*WHAT YOU NEED TO DO*: Which lines in the entries below contain the string "from"? Show each of them in full.

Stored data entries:
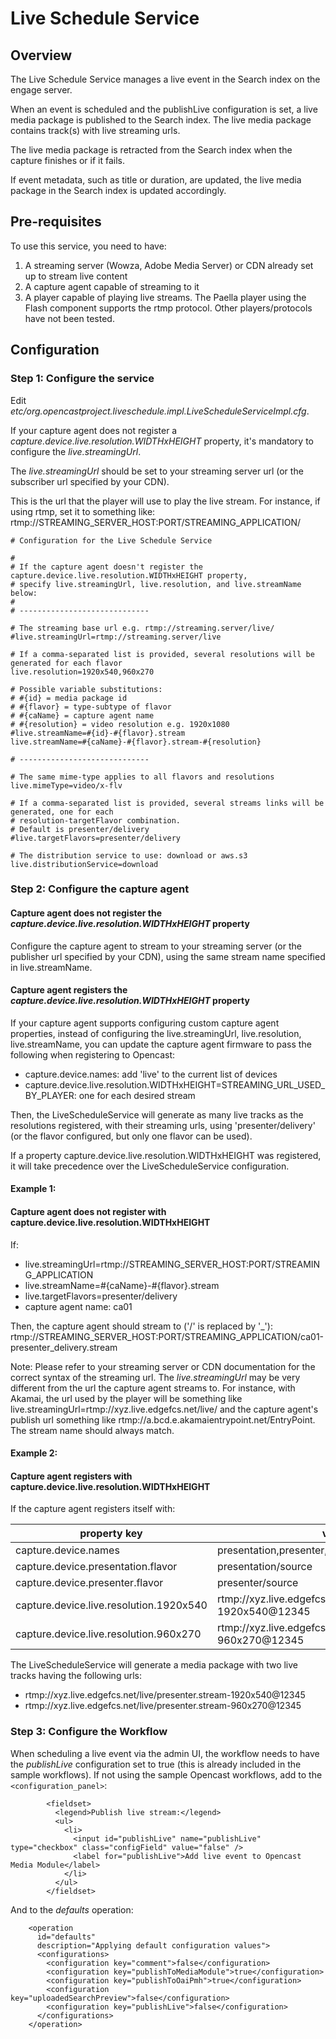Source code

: Live Schedule Service
=====================

Overview
--------

The Live Schedule Service manages a live event in the Search index on the engage server.

When an event is scheduled and the publishLive configuration is set, a live media package is published to the Search
index. The live media package contains track(s) with live streaming urls.

The live media package is retracted from the Search index when the capture finishes or if it fails.

If event metadata, such as title or duration, are updated, the live media package in the Search index is updated
accordingly.

Pre-requisites
--------------

To use this service, you need to have:

1. A streaming server (Wowza, Adobe Media Server) or CDN already set up to stream live content
2. A capture agent capable of streaming to it
3. A player capable of playing live streams. The Paella player using the Flash component supports the rtmp protocol.
   Other players/protocols have not been tested.

Configuration
-------------

### Step 1: Configure the service

Edit  _etc/org.opencastproject.liveschedule.impl.LiveScheduleServiceImpl.cfg_.

If your capture agent does not register a _capture.device.live.resolution.WIDTHxHEIGHT_ property, it's mandatory to
configure the _live.streamingUrl_. 

The _live.streamingUrl_ should be set to your streaming server url (or the subscriber url specified by your CDN).

This is the url that the player will use to play the live stream. For instance, if using rtmp, set it to something like:
rtmp://STREAMING_SERVER_HOST:PORT/STREAMING_APPLICATION/

```
# Configuration for the Live Schedule Service

#
# If the capture agent doesn't register the capture.device.live.resolution.WIDTHxHEIGHT property,
# specify live.streamingUrl, live.resolution, and live.streamName below:
#
# -----------------------------

# The streaming base url e.g. rtmp://streaming.server/live/
#live.streamingUrl=rtmp://streaming.server/live

# If a comma-separated list is provided, several resolutions will be generated for each flavor
live.resolution=1920x540,960x270

# Possible variable substitutions:
# #{id} = media package id
# #{flavor} = type-subtype of flavor
# #{caName} = capture agent name
# #{resolution} = video resolution e.g. 1920x1080
#live.streamName=#{id}-#{flavor}.stream
live.streamName=#{caName}-#{flavor}.stream-#{resolution}

# -----------------------------

# The same mime-type applies to all flavors and resolutions
live.mimeType=video/x-flv

# If a comma-separated list is provided, several streams links will be generated, one for each
# resolution-targetFlavor combination.
# Default is presenter/delivery
#live.targetFlavors=presenter/delivery

# The distribution service to use: download or aws.s3
live.distributionService=download
```

### Step 2: Configure the capture agent

#### Capture agent does not register the _capture.device.live.resolution.WIDTHxHEIGHT_ property 

Configure the capture agent to stream to your streaming server (or the publisher url specified by your CDN), using the
same stream name specified in live.streamName.

#### Capture agent registers the _capture.device.live.resolution.WIDTHxHEIGHT_ property 

If your capture agent supports configuring custom capture agent properties, instead of configuring the
live.streamingUrl, live.resolution, live.streamName, you can update the capture agent firmware to pass the following
when registering to Opencast:

* capture.device.names: add 'live' to the current list of devices
* capture.device.live.resolution.WIDTHxHEIGHT=STREAMING_URL_USED_BY_PLAYER: one for each desired stream

Then, the LiveScheduleService will generate as many live tracks as the resolutions registered, with their streaming
urls, using 'presenter/delivery' (or the flavor configured, but only one flavor can be used).

If a property capture.device.live.resolution.WIDTHxHEIGHT was registered, it will take precedence over the
LiveScheduleService configuration.

#### Example 1: 

#### Capture agent does not register with capture.device.live.resolution.WIDTHxHEIGHT

If:

* live.streamingUrl=rtmp://STREAMING_SERVER_HOST:PORT/STREAMING_APPLICATION
* live.streamName=#{caName}-#{flavor}.stream
* live.targetFlavors=presenter/delivery
* capture agent name: ca01

Then, the capture agent should stream to ('/' is replaced by '_'):
rtmp://STREAMING_SERVER_HOST:PORT/STREAMING_APPLICATION/ca01-presenter_delivery.stream

Note: Please refer to your streaming server or CDN documentation for the correct syntax of the streaming url. The
_live.streamingUrl_ may be very different from the url the capture agent streams to. For instance, with Akamai, the url
used by the player will be something like live.streamingUrl=rtmp://xyz.live.edgefcs.net/live/ and the capture agent's
publish url something like rtmp://a.bcd.e.akamaientrypoint.net/EntryPoint. The stream name should always match.

#### Example 2: 

#### Capture agent registers with capture.device.live.resolution.WIDTHxHEIGHT

If the capture agent registers itself with:

|property  key|value|
|-------------|-----|
|capture.device.names|presentation,presenter,live|
|capture.device.presentation.flavor|presentation/source|
|capture.device.presenter.flavor|presenter/source|
|capture.device.live.resolution.1920x540|rtmp://xyz.live.edgefcs.net/live/presenter.stream-1920x540@12345|
|capture.device.live.resolution.960x270|rtmp://xyz.live.edgefcs.net/live/presenter.stream-960x270@12345|

The LiveScheduleService will generate a media package with two live tracks having the following urls:

* rtmp://xyz.live.edgefcs.net/live/presenter.stream-1920x540@12345
* rtmp://xyz.live.edgefcs.net/live/presenter.stream-960x270@12345


### Step 3: Configure the Workflow

When scheduling a live event via the admin UI, the workflow needs to have the _publishLive_ configuration set to true
(this is already included in the sample workflows).
If not using the sample Opencast workflows, add to the `<configuration_panel>`:

```
        <fieldset>
          <legend>Publish live stream:</legend>
          <ul>
            <li>
              <input id="publishLive" name="publishLive" type="checkbox" class="configField" value="false" />
              <label for="publishLive">Add live event to Opencast Media Module</label>
            </li>
          </ul>
        </fieldset>        
```

And to the _defaults_ operation:

```
    <operation
      id="defaults"
      description="Applying default configuration values">
      <configurations>
        <configuration key="comment">false</configuration>
        <configuration key="publishToMediaModule">true</configuration>
        <configuration key="publishToOaiPmh">true</configuration>
        <configuration key="uploadedSearchPreview">false</configuration>
        <configuration key="publishLive">false</configuration>        
      </configurations>
    </operation>
```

*SOLVED EXERCISE*:
The live media package is retracted from the Search index when the capture finishes or if it fails.
_live.streamingUrl_ may be very different from the url the capture agent streams to. For instance, with Akamai, the url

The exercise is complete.